Воронин, незначительно изменив курс, провел ледокол в непосредственной близости от борта большого иностранного корабля. На палубах седовцы увидели доски, бревна и прочий строительный и хозяйственный груз. Короче — все то, что везли и мы на Землю Франца-Иосифа.
— Неужели норвежская экспедиция? — спросили мы Кренкеля, передавшего нам эти новости.
— Этого не сообщили, — ответил он.
— Почему они не попросили Отто Юльевича помочь им выбраться изо льдов? — недоумевал повар.
— Очевидно, надеются придрейфовать к нам весной, — ответил наш геофизик, отыскивая на карте местоположение норвежцев. — Они совсем недалеко от нас. На собаках можно добраться за три-четыре дня.
— Поживем — увидим, — заключил начальник.
12 сентября «Седов», встреченный многочисленной толпой, ошвартовался в Архангельске, у Красной пристани.
...А мы тем временем все больше и больше привыкали к полярным условиям жизни. Установили твердый режим дня: сон не более восьми часов в сутки, подъем в 7 часов утра.
Питание старались организовать по рационам, экспедиции Нансена на «Фраме», а именно: утром и вечером ветчина, сыр, масло, кофе или чай, В обед на первое — горячий суп, на второе — мясо с картофелем или рисом, на третье — кисель. Свежий хлеб мы не могли печь часто, зато в праздничные дни Знахарев баловал нас пирогами, на которые был большой мастер.
Еще во время подготовки экспедиции специально для зимовщиков была заказана меховая одежда. Ненцы с Печоры прислали малицы, совики, пимы, липты и замечательные нансеновские шапки. Между прочим название этого головного убора претерпело изменение: теперь это просто — шапка-ушанка. Прекрасная одежда из оленьего меха очень выручила нас, — ведь бо́льшую часть дня мы проводили вне помещения.

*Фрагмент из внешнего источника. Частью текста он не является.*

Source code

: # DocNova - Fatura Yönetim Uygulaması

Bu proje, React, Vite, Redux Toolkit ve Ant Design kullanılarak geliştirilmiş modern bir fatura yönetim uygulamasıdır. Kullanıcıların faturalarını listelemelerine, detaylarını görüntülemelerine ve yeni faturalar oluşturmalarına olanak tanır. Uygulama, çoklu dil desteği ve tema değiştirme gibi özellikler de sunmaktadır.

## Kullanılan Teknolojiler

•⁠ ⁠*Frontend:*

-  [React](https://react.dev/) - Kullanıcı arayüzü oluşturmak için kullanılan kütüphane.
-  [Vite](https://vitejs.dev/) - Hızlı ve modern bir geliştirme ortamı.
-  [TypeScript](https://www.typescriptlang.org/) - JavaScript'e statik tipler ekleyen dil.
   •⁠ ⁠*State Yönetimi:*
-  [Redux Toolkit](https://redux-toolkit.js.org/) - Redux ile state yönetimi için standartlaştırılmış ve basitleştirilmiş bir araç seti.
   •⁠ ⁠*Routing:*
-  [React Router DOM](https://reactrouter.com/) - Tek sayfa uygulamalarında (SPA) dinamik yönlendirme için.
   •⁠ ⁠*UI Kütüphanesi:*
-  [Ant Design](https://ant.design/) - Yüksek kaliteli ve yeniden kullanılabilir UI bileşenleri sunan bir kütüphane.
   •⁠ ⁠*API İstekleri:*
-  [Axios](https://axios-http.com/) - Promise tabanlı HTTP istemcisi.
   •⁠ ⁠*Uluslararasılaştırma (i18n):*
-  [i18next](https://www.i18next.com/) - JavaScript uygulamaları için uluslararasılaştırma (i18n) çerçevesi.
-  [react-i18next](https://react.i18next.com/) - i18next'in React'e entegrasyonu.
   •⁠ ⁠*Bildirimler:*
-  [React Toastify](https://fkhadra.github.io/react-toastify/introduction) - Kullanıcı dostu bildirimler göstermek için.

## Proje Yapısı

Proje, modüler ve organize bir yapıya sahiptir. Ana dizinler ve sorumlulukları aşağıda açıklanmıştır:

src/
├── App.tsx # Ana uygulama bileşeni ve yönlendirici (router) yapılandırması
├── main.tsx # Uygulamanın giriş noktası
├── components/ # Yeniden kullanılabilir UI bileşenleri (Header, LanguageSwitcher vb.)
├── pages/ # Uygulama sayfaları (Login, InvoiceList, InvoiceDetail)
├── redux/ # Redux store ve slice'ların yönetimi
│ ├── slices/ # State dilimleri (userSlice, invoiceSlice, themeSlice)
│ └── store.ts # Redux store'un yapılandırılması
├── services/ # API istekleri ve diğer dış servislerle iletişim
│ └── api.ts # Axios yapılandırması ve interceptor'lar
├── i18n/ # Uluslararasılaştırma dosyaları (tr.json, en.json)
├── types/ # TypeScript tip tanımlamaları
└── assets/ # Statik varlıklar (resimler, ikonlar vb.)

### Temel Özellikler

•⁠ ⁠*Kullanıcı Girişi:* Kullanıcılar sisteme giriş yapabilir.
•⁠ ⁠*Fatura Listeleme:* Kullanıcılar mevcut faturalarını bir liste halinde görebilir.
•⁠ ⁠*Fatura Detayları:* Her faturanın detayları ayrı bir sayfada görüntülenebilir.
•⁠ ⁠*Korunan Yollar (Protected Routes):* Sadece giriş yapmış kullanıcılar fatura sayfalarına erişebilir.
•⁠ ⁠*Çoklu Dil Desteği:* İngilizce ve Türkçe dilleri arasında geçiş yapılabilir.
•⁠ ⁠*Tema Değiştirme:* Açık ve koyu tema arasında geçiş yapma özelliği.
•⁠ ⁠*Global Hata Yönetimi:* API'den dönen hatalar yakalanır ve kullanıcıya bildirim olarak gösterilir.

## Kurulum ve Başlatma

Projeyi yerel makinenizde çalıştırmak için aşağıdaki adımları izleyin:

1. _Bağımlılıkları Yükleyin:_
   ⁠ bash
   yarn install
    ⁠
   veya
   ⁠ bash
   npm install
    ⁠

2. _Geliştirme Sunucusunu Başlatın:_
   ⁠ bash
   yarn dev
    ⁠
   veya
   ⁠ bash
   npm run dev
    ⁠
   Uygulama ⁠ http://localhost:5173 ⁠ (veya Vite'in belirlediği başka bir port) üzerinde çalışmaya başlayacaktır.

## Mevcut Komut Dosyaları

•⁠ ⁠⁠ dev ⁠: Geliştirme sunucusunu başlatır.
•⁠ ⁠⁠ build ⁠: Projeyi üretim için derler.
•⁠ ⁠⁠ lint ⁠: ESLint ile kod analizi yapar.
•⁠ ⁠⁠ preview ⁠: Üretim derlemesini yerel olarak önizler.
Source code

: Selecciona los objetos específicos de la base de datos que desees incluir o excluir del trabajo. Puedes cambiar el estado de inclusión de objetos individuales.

Работа на станции складывалась из наблюдений по метеорологии, аэрологии, гидрологии и геологии. Мы передавали результаты наблюдений по радио, которое стало неоценимым помощником науки.
Помимо регулярных метеорологических наблюдений три раза в сутки и отправки метеосводок, мы были заняты и всевозможными другими работами. До наступления полярной ночи нам предстояло доделать дом, утеплить его снаружи толем, убрать с берега хаотически наваленные при разгрузке ледокола сотни ящиков, мешков, бочек, тюков, досок, бревен. Все это надо было побыстрее распределить, убрать, накрыть.
Одновременно делали рекогносцировки в поисках партии Амундсена и остатков экспедиции Нобиле: ведь группа из шести человек во главе с Алессандрини так и не была найдена.